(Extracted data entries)
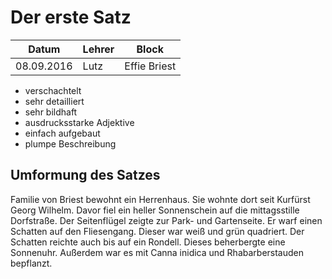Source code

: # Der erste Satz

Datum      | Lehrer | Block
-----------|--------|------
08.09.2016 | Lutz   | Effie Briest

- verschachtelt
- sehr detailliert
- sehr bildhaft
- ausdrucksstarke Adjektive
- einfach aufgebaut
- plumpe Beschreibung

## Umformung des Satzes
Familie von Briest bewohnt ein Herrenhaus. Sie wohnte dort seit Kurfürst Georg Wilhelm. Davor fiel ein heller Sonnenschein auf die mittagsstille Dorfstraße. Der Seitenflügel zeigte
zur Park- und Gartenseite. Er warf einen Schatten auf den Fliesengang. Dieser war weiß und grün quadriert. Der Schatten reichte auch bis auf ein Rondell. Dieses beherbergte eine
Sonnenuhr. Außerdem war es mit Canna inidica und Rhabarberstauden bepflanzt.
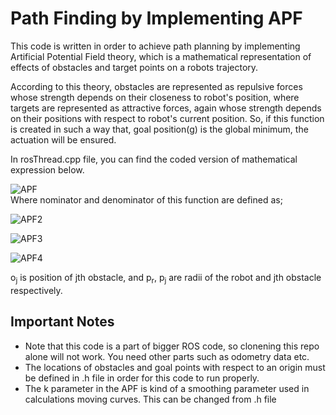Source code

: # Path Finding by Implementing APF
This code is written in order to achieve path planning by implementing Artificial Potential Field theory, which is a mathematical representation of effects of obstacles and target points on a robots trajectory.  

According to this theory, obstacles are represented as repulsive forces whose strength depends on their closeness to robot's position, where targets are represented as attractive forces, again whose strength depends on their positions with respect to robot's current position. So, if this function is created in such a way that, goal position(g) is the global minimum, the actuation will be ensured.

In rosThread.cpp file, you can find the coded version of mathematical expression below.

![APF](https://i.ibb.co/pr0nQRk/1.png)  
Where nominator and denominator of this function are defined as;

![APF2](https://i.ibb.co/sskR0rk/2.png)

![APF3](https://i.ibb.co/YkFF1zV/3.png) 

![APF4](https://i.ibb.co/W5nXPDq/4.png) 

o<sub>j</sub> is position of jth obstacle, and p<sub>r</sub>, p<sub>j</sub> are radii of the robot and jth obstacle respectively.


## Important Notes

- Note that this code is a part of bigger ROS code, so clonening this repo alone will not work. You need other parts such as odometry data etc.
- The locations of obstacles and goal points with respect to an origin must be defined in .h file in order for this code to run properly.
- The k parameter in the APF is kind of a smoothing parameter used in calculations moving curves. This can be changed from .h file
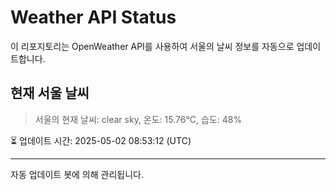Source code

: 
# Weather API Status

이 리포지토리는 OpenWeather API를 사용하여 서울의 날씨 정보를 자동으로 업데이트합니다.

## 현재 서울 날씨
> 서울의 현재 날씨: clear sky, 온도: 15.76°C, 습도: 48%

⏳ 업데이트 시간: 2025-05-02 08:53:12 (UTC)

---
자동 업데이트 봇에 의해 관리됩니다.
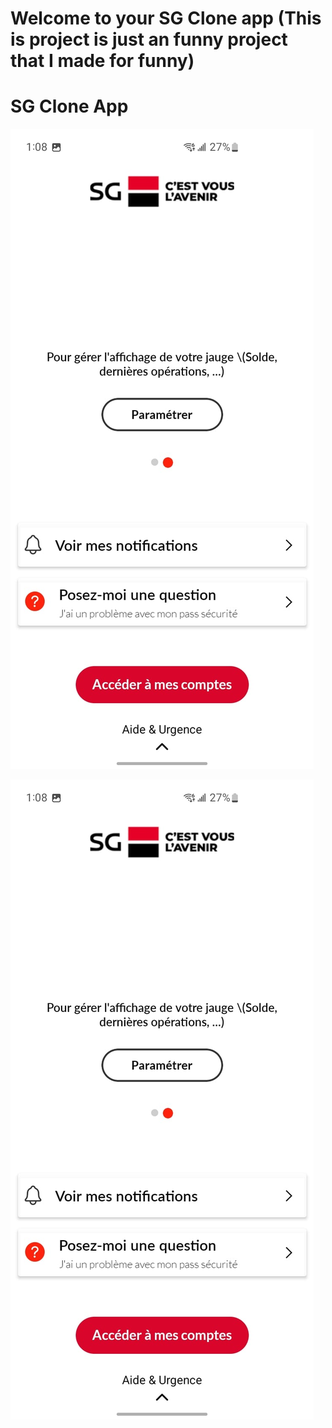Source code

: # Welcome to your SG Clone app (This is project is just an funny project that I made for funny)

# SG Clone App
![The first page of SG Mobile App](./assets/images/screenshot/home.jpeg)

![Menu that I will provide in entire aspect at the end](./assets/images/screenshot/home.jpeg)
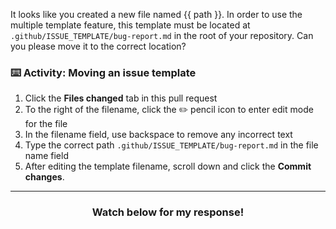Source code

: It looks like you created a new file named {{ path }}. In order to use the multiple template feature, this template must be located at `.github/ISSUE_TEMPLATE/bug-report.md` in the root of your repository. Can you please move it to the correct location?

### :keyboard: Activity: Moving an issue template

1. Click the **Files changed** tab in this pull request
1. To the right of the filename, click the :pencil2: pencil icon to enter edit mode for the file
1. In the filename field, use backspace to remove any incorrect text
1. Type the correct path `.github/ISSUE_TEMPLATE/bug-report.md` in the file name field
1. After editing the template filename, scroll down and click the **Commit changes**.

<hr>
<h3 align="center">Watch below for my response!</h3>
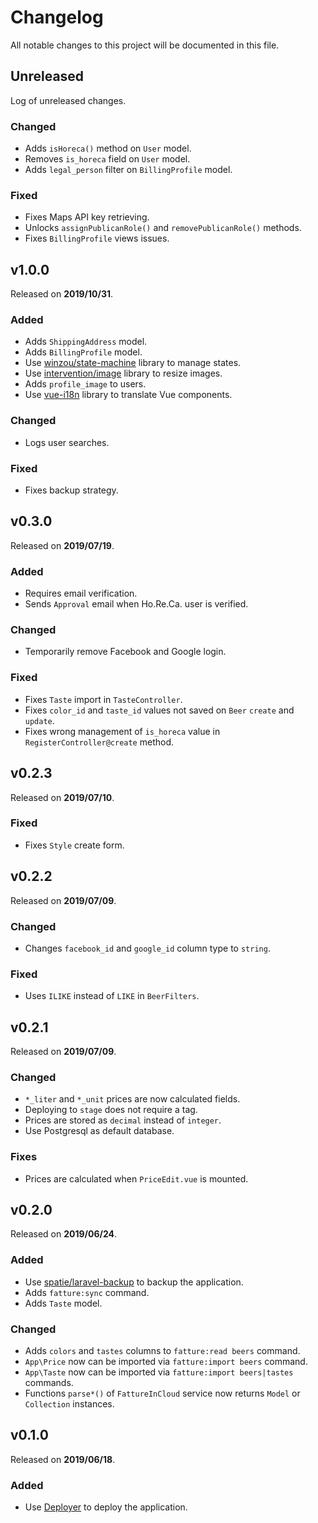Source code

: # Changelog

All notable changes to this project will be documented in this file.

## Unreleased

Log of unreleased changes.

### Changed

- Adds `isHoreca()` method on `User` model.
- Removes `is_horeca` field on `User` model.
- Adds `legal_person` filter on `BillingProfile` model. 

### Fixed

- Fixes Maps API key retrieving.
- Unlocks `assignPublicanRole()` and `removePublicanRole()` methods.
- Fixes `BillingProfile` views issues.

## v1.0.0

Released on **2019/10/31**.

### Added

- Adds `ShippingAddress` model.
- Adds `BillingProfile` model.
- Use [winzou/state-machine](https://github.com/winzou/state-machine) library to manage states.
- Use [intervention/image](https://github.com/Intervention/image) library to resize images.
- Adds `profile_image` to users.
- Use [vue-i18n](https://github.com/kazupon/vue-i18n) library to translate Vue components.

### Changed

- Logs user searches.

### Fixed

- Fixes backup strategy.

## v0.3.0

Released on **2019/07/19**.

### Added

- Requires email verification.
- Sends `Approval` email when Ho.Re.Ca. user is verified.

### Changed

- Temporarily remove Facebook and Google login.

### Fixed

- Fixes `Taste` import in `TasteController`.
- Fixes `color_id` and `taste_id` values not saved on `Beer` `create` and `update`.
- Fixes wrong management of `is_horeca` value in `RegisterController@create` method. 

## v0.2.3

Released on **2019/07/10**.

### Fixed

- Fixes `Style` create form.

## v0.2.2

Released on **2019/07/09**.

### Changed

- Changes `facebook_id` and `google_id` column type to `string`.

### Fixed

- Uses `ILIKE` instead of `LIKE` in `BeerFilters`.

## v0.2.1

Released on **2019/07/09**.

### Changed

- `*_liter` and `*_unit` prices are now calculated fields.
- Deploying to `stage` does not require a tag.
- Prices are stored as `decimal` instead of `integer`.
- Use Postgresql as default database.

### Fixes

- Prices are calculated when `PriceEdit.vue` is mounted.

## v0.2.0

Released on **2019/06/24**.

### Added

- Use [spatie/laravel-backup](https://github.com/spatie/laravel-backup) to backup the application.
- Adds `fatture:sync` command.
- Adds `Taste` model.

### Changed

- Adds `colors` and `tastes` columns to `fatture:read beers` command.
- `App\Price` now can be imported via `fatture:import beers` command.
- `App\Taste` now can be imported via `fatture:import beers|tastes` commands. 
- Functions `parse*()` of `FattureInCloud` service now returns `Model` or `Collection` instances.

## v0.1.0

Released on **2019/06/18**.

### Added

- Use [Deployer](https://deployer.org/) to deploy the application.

Aim of the exercise:
Omit the pictures, then set down all the remaining data exactly as given.

Result of this exercise:
Source code

: # Der erste Satz

Datum      | Lehrer | Block
-----------|--------|------
08.09.2016 | Lutz   | Effie Briest

- verschachtelt
- sehr detailliert
- sehr bildhaft
- ausdrucksstarke Adjektive
- einfach aufgebaut
- plumpe Beschreibung

## Umformung des Satzes
Familie von Briest bewohnt ein Herrenhaus. Sie wohnte dort seit Kurfürst Georg Wilhelm. Davor fiel ein heller Sonnenschein auf die mittagsstille Dorfstraße. Der Seitenflügel zeigte
zur Park- und Gartenseite. Er warf einen Schatten auf den Fliesengang. Dieser war weiß und grün quadriert. Der Schatten reichte auch bis auf ein Rondell. Dieses beherbergte eine
Sonnenuhr. Außerdem war es mit Canna inidica und Rhabarberstauden bepflanzt.
Source code

: # Path Finding by Implementing APF
This code is written in order to achieve path planning by implementing Artificial Potential Field theory, which is a mathematical representation of effects of obstacles and target points on a robots trajectory.  

According to this theory, obstacles are represented as repulsive forces whose strength depends on their closeness to robot's position, where targets are represented as attractive forces, again whose strength depends on their positions with respect to robot's current position. So, if this function is created in such a way that, goal position(g) is the global minimum, the actuation will be ensured.

In rosThread.cpp file, you can find the coded version of mathematical expression below.

![APF](https://i.ibb.co/pr0nQRk/1.png)  
Where nominator and denominator of this function are defined as;

![APF2](https://i.ibb.co/sskR0rk/2.png)

![APF3](https://i.ibb.co/YkFF1zV/3.png) 

![APF4](https://i.ibb.co/W5nXPDq/4.png) 

o<sub>j</sub> is position of jth obstacle, and p<sub>r</sub>, p<sub>j</sub> are radii of the robot and jth obstacle respectively.


## Important Notes

- Note that this code is a part of bigger ROS code, so clonening this repo alone will not work. You need other parts such as odometry data etc.
- The locations of obstacles and goal points with respect to an origin must be defined in .h file in order for this code to run properly.
- The k parameter in the APF is kind of a smoothing parameter used in calculations moving curves. This can be changed from .h file
Source code

: 
# Weather API Status

이 리포지토리는 OpenWeather API를 사용하여 서울의 날씨 정보를 자동으로 업데이트합니다.

## 현재 서울 날씨
> 서울의 현재 날씨: clear sky, 온도: 15.76°C, 습도: 48%

⏳ 업데이트 시간: 2025-05-02 08:53:12 (UTC)

---
자동 업데이트 봇에 의해 관리됩니다.
Source code

: # Welcome to your SG Clone app (This is project is just an funny project that I made for funny)

# SG Clone App
![The first page of SG Mobile App](./assets/images/screenshot/home.jpeg)

![Menu that I will provide in entire aspect at the end](./assets/images/screenshot/home.jpeg)
Source code

: It looks like you created a new file named {{ path }}. In order to use the multiple template feature, this template must be located at `.github/ISSUE_TEMPLATE/bug-report.md` in the root of your repository. Can you please move it to the correct location?

### :keyboard: Activity: Moving an issue template

1. Click the **Files changed** tab in this pull request
1. To the right of the filename, click the :pencil2: pencil icon to enter edit mode for the file
1. In the filename field, use backspace to remove any incorrect text
1. Type the correct path `.github/ISSUE_TEMPLATE/bug-report.md` in the file name field
1. After editing the template filename, scroll down and click the **Commit changes**.

<hr>
<h3 align="center">Watch below for my response!</h3>
Source code

: # Changelog

All notable changes to this project will be documented in this file.

## Unreleased

Log of unreleased changes.

### Changed

- Adds `isHoreca()` method on `User` model.
- Removes `is_horeca` field on `User` model.
- Adds `legal_person` filter on `BillingProfile` model. 

### Fixed

- Fixes Maps API key retrieving.
- Unlocks `assignPublicanRole()` and `removePublicanRole()` methods.
- Fixes `BillingProfile` views issues.

## v1.0.0

Released on **2019/10/31**.

### Added

- Adds `ShippingAddress` model.
- Adds `BillingProfile` model.
- Use [winzou/state-machine](https://github.com/winzou/state-machine) library to manage states.
- Use [intervention/image](https://github.com/Intervention/image) library to resize images.
- Adds `profile_image` to users.
- Use [vue-i18n](https://github.com/kazupon/vue-i18n) library to translate Vue components.

### Changed

- Logs user searches.

### Fixed

- Fixes backup strategy.

## v0.3.0

Released on **2019/07/19**.

### Added

- Requires email verification.
- Sends `Approval` email when Ho.Re.Ca. user is verified.

### Changed

- Temporarily remove Facebook and Google login.

### Fixed

- Fixes `Taste` import in `TasteController`.
- Fixes `color_id` and `taste_id` values not saved on `Beer` `create` and `update`.
- Fixes wrong management of `is_horeca` value in `RegisterController@create` method. 

## v0.2.3

Released on **2019/07/10**.

### Fixed

- Fixes `Style` create form.

## v0.2.2

Released on **2019/07/09**.

### Changed

- Changes `facebook_id` and `google_id` column type to `string`.

### Fixed

- Uses `ILIKE` instead of `LIKE` in `BeerFilters`.

## v0.2.1

Released on **2019/07/09**.

### Changed

- `*_liter` and `*_unit` prices are now calculated fields.
- Deploying to `stage` does not require a tag.
- Prices are stored as `decimal` instead of `integer`.
- Use Postgresql as default database.

### Fixes

- Prices are calculated when `PriceEdit.vue` is mounted.

## v0.2.0

Released on **2019/06/24**.

### Added

- Use [spatie/laravel-backup](https://github.com/spatie/laravel-backup) to backup the application.
- Adds `fatture:sync` command.
- Adds `Taste` model.

### Changed

- Adds `colors` and `tastes` columns to `fatture:read beers` command.
- `App\Price` now can be imported via `fatture:import beers` command.
- `App\Taste` now can be imported via `fatture:import beers|tastes` commands. 
- Functions `parse*()` of `FattureInCloud` service now returns `Model` or `Collection` instances.

## v0.1.0

Released on **2019/06/18**.

### Added

- Use [Deployer](https://deployer.org/) to deploy the application.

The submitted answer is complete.